A malfadada resolução já começa quebrando tudo. Em seu artigo 1.º, inciso II, veda um dos direitos mais importantes decorrentes da liberdade religiosa: o proselitismo. O proselitismo religioso, além de ser um direito fundamental, é parte integrante do núcleo essencial da liberdade religiosa. Como ensinamos em nossa obra Liberdade Religiosa: fundamentos teóricos para proteção e exercício da crença, o “direito ao proselitismo é um elemento caracterizador essencial das maiores religiões, inclusive fundamenta o direito de ‘mudar de religião’, assegurado em todos os tratados internacionais que falam sobre o tema. A título exemplificativo, observa-se que, para o cristianismo, as Testemunhas de Jeová e a Igreja de Jesus Cristo dos Santos dos Últimos Dias (mórmons), o proselitismo é imperativo, trata-se de uma ordem, um mandamento decorrente de seus livros sagrados” (p. 126).
Leiam vocês mesmos o que diz a resolução: “Art. 1.º (...) II – será assegurada a atuação de diferentes grupos religiosos em igualdade de condições, majoritárias ou minoritárias, vedado o proselitismo religioso e qualquer forma de discriminação, de estigmatização e de racismo religioso” (grifo nosso). Este dispositivo viola diretamente o direito fundamental à liberdade religiosa ao proibir o proselitismo. Além disso, a redação deficiente do texto pode dar margem ao entendimento equivocado de que o proselitismo é considerado uma forma de discriminação, especialmente ao utilizar a expressão “e qualquer forma” imediatamente após a proibição do proselitismo.

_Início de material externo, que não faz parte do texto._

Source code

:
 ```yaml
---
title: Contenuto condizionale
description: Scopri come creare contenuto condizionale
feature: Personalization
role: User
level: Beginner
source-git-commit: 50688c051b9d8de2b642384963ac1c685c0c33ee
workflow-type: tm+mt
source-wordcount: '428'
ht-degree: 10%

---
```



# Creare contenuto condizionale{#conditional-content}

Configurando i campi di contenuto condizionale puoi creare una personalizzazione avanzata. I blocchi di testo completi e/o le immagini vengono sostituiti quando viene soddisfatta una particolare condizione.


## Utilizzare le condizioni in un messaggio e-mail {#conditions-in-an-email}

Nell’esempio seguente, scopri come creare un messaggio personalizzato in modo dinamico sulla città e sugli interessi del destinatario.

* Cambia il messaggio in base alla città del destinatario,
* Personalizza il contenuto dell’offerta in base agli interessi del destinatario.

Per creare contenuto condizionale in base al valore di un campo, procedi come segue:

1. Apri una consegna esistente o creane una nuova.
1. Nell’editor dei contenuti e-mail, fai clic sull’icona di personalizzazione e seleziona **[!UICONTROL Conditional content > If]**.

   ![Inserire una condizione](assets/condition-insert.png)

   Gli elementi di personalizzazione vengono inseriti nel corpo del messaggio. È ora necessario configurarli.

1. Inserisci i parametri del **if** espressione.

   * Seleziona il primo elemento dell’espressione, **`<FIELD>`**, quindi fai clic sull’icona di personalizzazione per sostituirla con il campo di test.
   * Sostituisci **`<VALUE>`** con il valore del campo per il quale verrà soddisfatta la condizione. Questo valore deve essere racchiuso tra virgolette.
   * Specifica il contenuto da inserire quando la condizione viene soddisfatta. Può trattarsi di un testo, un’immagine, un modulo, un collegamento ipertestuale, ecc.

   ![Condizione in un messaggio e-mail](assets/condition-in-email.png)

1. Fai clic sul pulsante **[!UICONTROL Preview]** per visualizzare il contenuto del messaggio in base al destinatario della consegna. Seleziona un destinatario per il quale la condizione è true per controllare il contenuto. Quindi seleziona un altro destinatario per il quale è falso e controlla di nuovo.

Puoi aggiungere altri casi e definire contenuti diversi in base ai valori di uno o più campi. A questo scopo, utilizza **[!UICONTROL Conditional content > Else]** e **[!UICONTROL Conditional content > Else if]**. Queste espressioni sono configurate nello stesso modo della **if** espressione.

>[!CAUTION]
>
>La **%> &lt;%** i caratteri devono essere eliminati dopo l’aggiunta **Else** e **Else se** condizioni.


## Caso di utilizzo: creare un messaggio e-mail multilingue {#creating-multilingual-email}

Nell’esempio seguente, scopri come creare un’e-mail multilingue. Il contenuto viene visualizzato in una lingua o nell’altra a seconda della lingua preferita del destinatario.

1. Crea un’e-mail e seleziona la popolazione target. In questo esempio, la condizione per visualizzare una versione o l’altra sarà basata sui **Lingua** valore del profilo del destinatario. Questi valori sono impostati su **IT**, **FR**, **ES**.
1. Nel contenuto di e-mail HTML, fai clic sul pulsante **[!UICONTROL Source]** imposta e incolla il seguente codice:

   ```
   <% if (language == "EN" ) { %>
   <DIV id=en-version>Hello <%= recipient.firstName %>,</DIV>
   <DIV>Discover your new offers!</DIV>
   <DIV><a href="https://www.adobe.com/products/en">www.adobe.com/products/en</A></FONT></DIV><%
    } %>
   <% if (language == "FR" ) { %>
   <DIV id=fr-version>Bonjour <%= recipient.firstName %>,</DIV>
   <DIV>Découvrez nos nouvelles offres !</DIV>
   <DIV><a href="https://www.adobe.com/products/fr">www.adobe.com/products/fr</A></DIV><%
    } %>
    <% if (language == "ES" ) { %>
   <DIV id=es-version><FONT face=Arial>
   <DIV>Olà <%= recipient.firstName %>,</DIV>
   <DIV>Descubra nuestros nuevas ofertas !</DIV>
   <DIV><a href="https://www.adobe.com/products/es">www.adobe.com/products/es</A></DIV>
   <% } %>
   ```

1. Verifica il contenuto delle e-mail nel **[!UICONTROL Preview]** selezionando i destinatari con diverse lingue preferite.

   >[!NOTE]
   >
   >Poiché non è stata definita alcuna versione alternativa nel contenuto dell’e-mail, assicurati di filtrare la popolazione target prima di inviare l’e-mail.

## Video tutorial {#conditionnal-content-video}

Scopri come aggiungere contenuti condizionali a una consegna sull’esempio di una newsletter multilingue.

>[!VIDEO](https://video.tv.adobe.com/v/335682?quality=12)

Reiteramos que o proselitismo é essencial para manter a vitalidade religiosa, decorrente dos próprios dogmas e imperativos internos de cada fé. Proibir o direito ao proselitismo é uma interferência direta no cerne da religião; é dizer a um fiel que ele não deve seguir o que é mais sagrado para ele. É pedir a um cristão que ignore o mandamento de Cristo, expresso no “ide” ordenado pelo próprio Deus Filho: “E disse-lhes: Ide por todo o mundo, pregai o evangelho a toda criatura” (Marcos 16,15).
Resolução do Ministério da Justiça viola diretamente o direito fundamental à liberdade religiosa ao proibir o proselitismo nas prisões
O próximo descalabro está no artigo 4.º, incisos I, V e IX. Vejamos o primeiro desses incisos: “Art. 4.º É vedada: I – a participação de servidor público empregado privado ou profissional liberal como voluntário religioso nos espaços de privação de liberdade em que tenha atuação profissional direta”. Este inciso viola o direito fundamental de cada indivíduo, independentemente de ser servidor público ou prestador de serviços ao Estado, de possuir e praticar sua crença religiosa. A religiosidade é intrínseca à identidade de quem se identifica como religioso. Portanto, proibir um servidor ou prestador de serviços de exercer seu direito à assistência religiosa constitui uma clara violação à liberdade de crença e ao seu exercício.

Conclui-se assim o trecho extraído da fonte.